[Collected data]

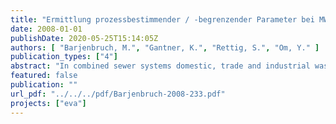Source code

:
 ```yaml
---
title: "Ermittlung prozessbestimmender / -begrenzender Parameter bei MW-Zufluss auf Kläranlagen. Prüfung der Übertragbarkeit auf die Kläranlagen Berlins"
date: 2008-01-01
publishDate: 2020-05-25T15:14:05Z
authors: [ "Barjenbruch, M.", "Gantner, K.", "Rettig, S.", "Om, Y." ]
publication_types: ["4"]
abstract: "In combined sewer systems domestic, trade and industrial waste water and in case of rainfall events significant volumes of storm water are collected and transported to wastewater treatment plants (wwtp). In the frame of this study a literature review on the impact of combined water inflow on wastewater treatment and the identification of critical system processes and parameters has been carried out. The objective of this work was to study the possibilities of an optimal charging of wwtps during rain and to analyse in how far those concepts could be transferred to Berlin plants. When the inflow of combined sewage to the wwtp increases, screening waste increases, too. However, this is no problem if the screening capacity is sufficient. In the primary settler the formation of primary sludge increases due to the higher inflow load. Concerning dissolved substances there can be an adverse effect when the highly concentrated content of the primary settler is pushed into the biological tanks. To ensure a reliable separation of the primary sludge a hydraulic residence time of 30 minutes is recommended. In literature, the processes of nitrification, biological P removal and the separation of the activated sludge in the final clarifier have been identified as being most critical during combined water inflow. Usually, effluent concentrations of the critical parameters increase only at the beginning of a rain event. Due to the dilution effect that typically can be observed after a maximum duration of 2 hours the concentrations then keep constant again. The process of biological P elimination can be supplemented by chemical P precipitation to avoid critical effluent concentrations during combined water inflow. In the aerated zone the oxygen content can be regulated to improve P incorporation. In the past, in Germany combined water inflow to the wwtp was limited to 2*Qwastewater+Qinfiltration (according to the standard ATV-A 131, 1991). However, the treatment capacity of wwtps that have been designed according to ATV-A 131 (1991) may exceed this value. According to the standard ATV-DVWK-A 198 an inflow of 3-6 times the average dry weather flow may be possible. In literature it can be found that factors of 3 to max. 4 have been realized successfully. Hence, in praxis the peak factor for combined water inflow is rather in the lower range given in ATV-DVWK-A 198. In Berlin the approach given in ATV-DVWK-A 198 will not be applicable. Since wastewater transport is realised via long pressure mains the dilution by stormwater reaches the wwtps only after 5-10 hours. In contrary to wwtps that are directly connected to a gravity sewer system, this Berlin situation leads to long-lasting disturbances of the processes in the activated sludge tanks and in the final clarifiers. However, it must be mentioned that only few information was available on the behavior of the Berlin wwtps during combined water inflow (mainly inflow data). At some wwtps (Stahnsdorf and Ruhleben) an adapted sporadic increase of the inflow rates during rain may be possible. The “bypass process” and an adapted oxygen regulation may be further interesting options for the management of combined water at the wwtp. However, the “bypassprocess” has not yet been tested in situations with long-lasting (5-10 hours) high load situations. The most important options for the reduction of combined water overflows in Berlin will still be the unsealing of currently impervious surfaces, the reconfiguration of the combined sewer system into a modified system (preventing stormwater to enter the combined sewer), the prevention of stormwater inflow into the sanitary sewers of the separate system and the construction and (real-time) control of storage capacities within the combined sewer system. In the future it would be desirable to charge the Berlin wwtps in accordance to their actual capacities based on measurement information. Thus, an optimisation between combined water treatment (reduction of combined water overflows) and the capacity and resilience of the plant could be realised. Therefore, a system for the assessment of the actual capacity of a wwtp (nitrification, final clarification) would be needed."
featured: false
publication: ""
url_pdf: "../../../pdf/Barjenbruch-2008-233.pdf"
projects: ["eva"]
---
```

What needs to be done
Set down every entry word for word, but omit the pictures.

Written response
Source code

:
 ```yaml
---
title: "Ermittlung prozessbestimmender / -begrenzender Parameter bei MW-Zufluss auf Kläranlagen. Prüfung der Übertragbarkeit auf die Kläranlagen Berlins"
date: 2008-01-01
publishDate: 2020-05-25T15:14:05Z
authors: [ "Barjenbruch, M.", "Gantner, K.", "Rettig, S.", "Om, Y." ]
publication_types: ["4"]
abstract: "In combined sewer systems domestic, trade and industrial waste water and in case of rainfall events significant volumes of storm water are collected and transported to wastewater treatment plants (wwtp). In the frame of this study a literature review on the impact of combined water inflow on wastewater treatment and the identification of critical system processes and parameters has been carried out. The objective of this work was to study the possibilities of an optimal charging of wwtps during rain and to analyse in how far those concepts could be transferred to Berlin plants. When the inflow of combined sewage to the wwtp increases, screening waste increases, too. However, this is no problem if the screening capacity is sufficient. In the primary settler the formation of primary sludge increases due to the higher inflow load. Concerning dissolved substances there can be an adverse effect when the highly concentrated content of the primary settler is pushed into the biological tanks. To ensure a reliable separation of the primary sludge a hydraulic residence time of 30 minutes is recommended. In literature, the processes of nitrification, biological P removal and the separation of the activated sludge in the final clarifier have been identified as being most critical during combined water inflow. Usually, effluent concentrations of the critical parameters increase only at the beginning of a rain event. Due to the dilution effect that typically can be observed after a maximum duration of 2 hours the concentrations then keep constant again. The process of biological P elimination can be supplemented by chemical P precipitation to avoid critical effluent concentrations during combined water inflow. In the aerated zone the oxygen content can be regulated to improve P incorporation. In the past, in Germany combined water inflow to the wwtp was limited to 2*Qwastewater+Qinfiltration (according to the standard ATV-A 131, 1991). However, the treatment capacity of wwtps that have been designed according to ATV-A 131 (1991) may exceed this value. According to the standard ATV-DVWK-A 198 an inflow of 3-6 times the average dry weather flow may be possible. In literature it can be found that factors of 3 to max. 4 have been realized successfully. Hence, in praxis the peak factor for combined water inflow is rather in the lower range given in ATV-DVWK-A 198. In Berlin the approach given in ATV-DVWK-A 198 will not be applicable. Since wastewater transport is realised via long pressure mains the dilution by stormwater reaches the wwtps only after 5-10 hours. In contrary to wwtps that are directly connected to a gravity sewer system, this Berlin situation leads to long-lasting disturbances of the processes in the activated sludge tanks and in the final clarifiers. However, it must be mentioned that only few information was available on the behavior of the Berlin wwtps during combined water inflow (mainly inflow data). At some wwtps (Stahnsdorf and Ruhleben) an adapted sporadic increase of the inflow rates during rain may be possible. The “bypass process” and an adapted oxygen regulation may be further interesting options for the management of combined water at the wwtp. However, the “bypassprocess” has not yet been tested in situations with long-lasting (5-10 hours) high load situations. The most important options for the reduction of combined water overflows in Berlin will still be the unsealing of currently impervious surfaces, the reconfiguration of the combined sewer system into a modified system (preventing stormwater to enter the combined sewer), the prevention of stormwater inflow into the sanitary sewers of the separate system and the construction and (real-time) control of storage capacities within the combined sewer system. In the future it would be desirable to charge the Berlin wwtps in accordance to their actual capacities based on measurement information. Thus, an optimisation between combined water treatment (reduction of combined water overflows) and the capacity and resilience of the plant could be realised. Therefore, a system for the assessment of the actual capacity of a wwtp (nitrification, final clarification) would be needed."
featured: false
publication: ""
url_pdf: "../../../pdf/Barjenbruch-2008-233.pdf"
projects: ["eva"]
---
```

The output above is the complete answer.